-- About this task --
Images do not belong in the copy; retype the rest of the entries below exactly.
***** Information
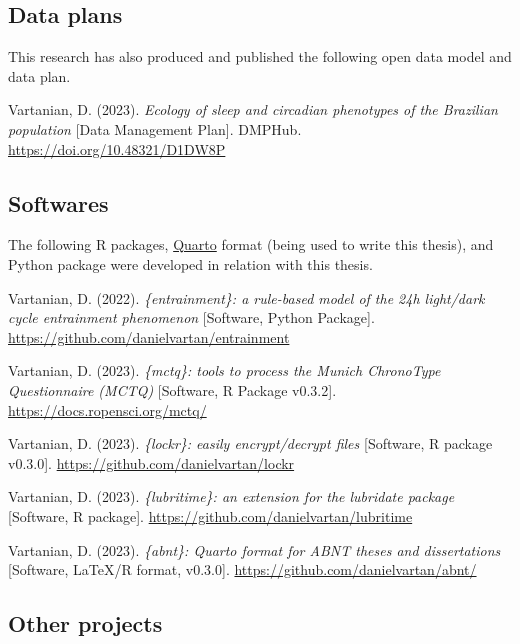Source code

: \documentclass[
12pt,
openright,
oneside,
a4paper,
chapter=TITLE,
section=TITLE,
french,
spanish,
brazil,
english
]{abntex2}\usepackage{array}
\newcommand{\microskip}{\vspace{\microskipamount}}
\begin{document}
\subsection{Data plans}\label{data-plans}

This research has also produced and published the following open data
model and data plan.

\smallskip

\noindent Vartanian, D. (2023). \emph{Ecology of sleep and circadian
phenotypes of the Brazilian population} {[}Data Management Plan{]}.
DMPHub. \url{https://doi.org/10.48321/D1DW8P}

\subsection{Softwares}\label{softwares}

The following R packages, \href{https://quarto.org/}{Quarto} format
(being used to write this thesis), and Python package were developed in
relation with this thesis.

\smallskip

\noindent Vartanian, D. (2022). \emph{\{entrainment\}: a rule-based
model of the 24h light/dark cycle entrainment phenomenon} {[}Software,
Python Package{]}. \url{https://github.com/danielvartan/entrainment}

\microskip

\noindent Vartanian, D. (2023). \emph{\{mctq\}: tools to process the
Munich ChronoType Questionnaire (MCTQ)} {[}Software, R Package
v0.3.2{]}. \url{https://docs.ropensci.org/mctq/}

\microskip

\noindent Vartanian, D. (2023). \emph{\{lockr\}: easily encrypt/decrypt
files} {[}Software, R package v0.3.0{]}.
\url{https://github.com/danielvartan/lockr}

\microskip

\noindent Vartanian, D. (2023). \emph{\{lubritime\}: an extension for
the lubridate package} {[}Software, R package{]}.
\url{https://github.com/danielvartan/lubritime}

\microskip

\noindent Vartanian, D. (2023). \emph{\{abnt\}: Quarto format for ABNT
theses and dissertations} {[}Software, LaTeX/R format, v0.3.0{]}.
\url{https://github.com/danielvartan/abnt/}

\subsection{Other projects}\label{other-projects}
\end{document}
**********
-- Written answer --
Source code

: \documentclass[
12pt,
openright,
oneside,
a4paper,
chapter=TITLE,
section=TITLE,
french,
spanish,
brazil,
english
]{abntex2}\usepackage{array}
\newcommand{\microskip}{\vspace{\microskipamount}}
\begin{document}
\subsection{Data plans}\label{data-plans}

This research has also produced and published the following open data
model and data plan.

\smallskip

\noindent Vartanian, D. (2023). \emph{Ecology of sleep and circadian
phenotypes of the Brazilian population} {[}Data Management Plan{]}.
DMPHub. \url{https://doi.org/10.48321/D1DW8P}

\subsection{Softwares}\label{softwares}

The following R packages, \href{https://quarto.org/}{Quarto} format
(being used to write this thesis), and Python package were developed in
relation with this thesis.

\smallskip

\noindent Vartanian, D. (2022). \emph{\{entrainment\}: a rule-based
model of the 24h light/dark cycle entrainment phenomenon} {[}Software,
Python Package{]}. \url{https://github.com/danielvartan/entrainment}

\microskip

\noindent Vartanian, D. (2023). \emph{\{mctq\}: tools to process the
Munich ChronoType Questionnaire (MCTQ)} {[}Software, R Package
v0.3.2{]}. \url{https://docs.ropensci.org/mctq/}

\microskip

\noindent Vartanian, D. (2023). \emph{\{lockr\}: easily encrypt/decrypt
files} {[}Software, R package v0.3.0{]}.
\url{https://github.com/danielvartan/lockr}

\microskip

\noindent Vartanian, D. (2023). \emph{\{lubritime\}: an extension for
the lubridate package} {[}Software, R package{]}.
\url{https://github.com/danielvartan/lubritime}

\microskip

\noindent Vartanian, D. (2023). \emph{\{abnt\}: Quarto format for ABNT
theses and dissertations} {[}Software, LaTeX/R format, v0.3.0{]}.
\url{https://github.com/danielvartan/abnt/}

\subsection{Other projects}\label{other-projects}
\end{document}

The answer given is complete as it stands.